## Exercise objective
Look for "projects" in the listing below. Gather each line that contains it.

BEGIN

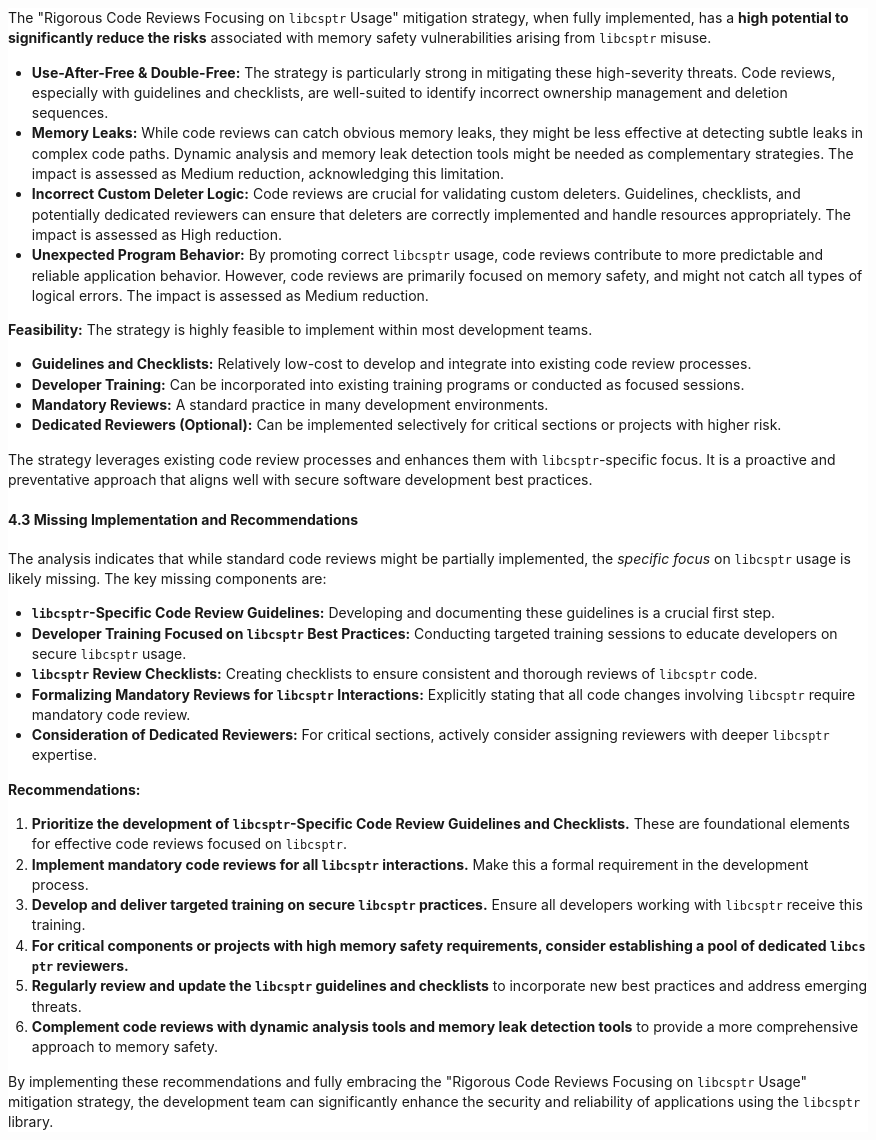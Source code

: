 The "Rigorous Code Reviews Focusing on `libcsptr` Usage" mitigation strategy, when fully implemented, has a **high potential to significantly reduce the risks** associated with memory safety vulnerabilities arising from `libcsptr` misuse.

*   **Use-After-Free & Double-Free:**  The strategy is particularly strong in mitigating these high-severity threats. Code reviews, especially with guidelines and checklists, are well-suited to identify incorrect ownership management and deletion sequences.
*   **Memory Leaks:**  While code reviews can catch obvious memory leaks, they might be less effective at detecting subtle leaks in complex code paths. Dynamic analysis and memory leak detection tools might be needed as complementary strategies. The impact is assessed as Medium reduction, acknowledging this limitation.
*   **Incorrect Custom Deleter Logic:** Code reviews are crucial for validating custom deleters. Guidelines, checklists, and potentially dedicated reviewers can ensure that deleters are correctly implemented and handle resources appropriately. The impact is assessed as High reduction.
*   **Unexpected Program Behavior:** By promoting correct `libcsptr` usage, code reviews contribute to more predictable and reliable application behavior. However, code reviews are primarily focused on memory safety, and might not catch all types of logical errors. The impact is assessed as Medium reduction.

**Feasibility:** The strategy is highly feasible to implement within most development teams.

*   **Guidelines and Checklists:** Relatively low-cost to develop and integrate into existing code review processes.
*   **Developer Training:** Can be incorporated into existing training programs or conducted as focused sessions.
*   **Mandatory Reviews:**  A standard practice in many development environments.
*   **Dedicated Reviewers (Optional):** Can be implemented selectively for critical sections or projects with higher risk.

The strategy leverages existing code review processes and enhances them with `libcsptr`-specific focus. It is a proactive and preventative approach that aligns well with secure software development best practices.

#### 4.3 Missing Implementation and Recommendations

The analysis indicates that while standard code reviews might be partially implemented, the *specific focus* on `libcsptr` usage is likely missing. The key missing components are:

*   **`libcsptr`-Specific Code Review Guidelines:**  Developing and documenting these guidelines is a crucial first step.
*   **Developer Training Focused on `libcsptr` Best Practices:**  Conducting targeted training sessions to educate developers on secure `libcsptr` usage.
*   **`libcsptr` Review Checklists:** Creating checklists to ensure consistent and thorough reviews of `libcsptr` code.
*   **Formalizing Mandatory Reviews for `libcsptr` Interactions:** Explicitly stating that all code changes involving `libcsptr` require mandatory code review.
*   **Consideration of Dedicated Reviewers:**  For critical sections, actively consider assigning reviewers with deeper `libcsptr` expertise.

**Recommendations:**

1.  **Prioritize the development of `libcsptr`-Specific Code Review Guidelines and Checklists.** These are foundational elements for effective code reviews focused on `libcsptr`.
2.  **Implement mandatory code reviews for all `libcsptr` interactions.**  Make this a formal requirement in the development process.
3.  **Develop and deliver targeted training on secure `libcsptr` practices.**  Ensure all developers working with `libcsptr` receive this training.
4.  **For critical components or projects with high memory safety requirements, consider establishing a pool of dedicated `libcsptr` reviewers.**
5.  **Regularly review and update the `libcsptr` guidelines and checklists** to incorporate new best practices and address emerging threats.
6.  **Complement code reviews with dynamic analysis tools and memory leak detection tools** to provide a more comprehensive approach to memory safety.

By implementing these recommendations and fully embracing the "Rigorous Code Reviews Focusing on `libcsptr` Usage" mitigation strategy, the development team can significantly enhance the security and reliability of applications using the `libcsptr` library.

END

## Final answer
*   **Dedicated Reviewers (Optional):** Can be implemented selectively for critical sections or projects with higher risk.
4.  **For critical components or projects with high memory safety requirements, consider establishing a pool of dedicated `libcsptr` reviewers.**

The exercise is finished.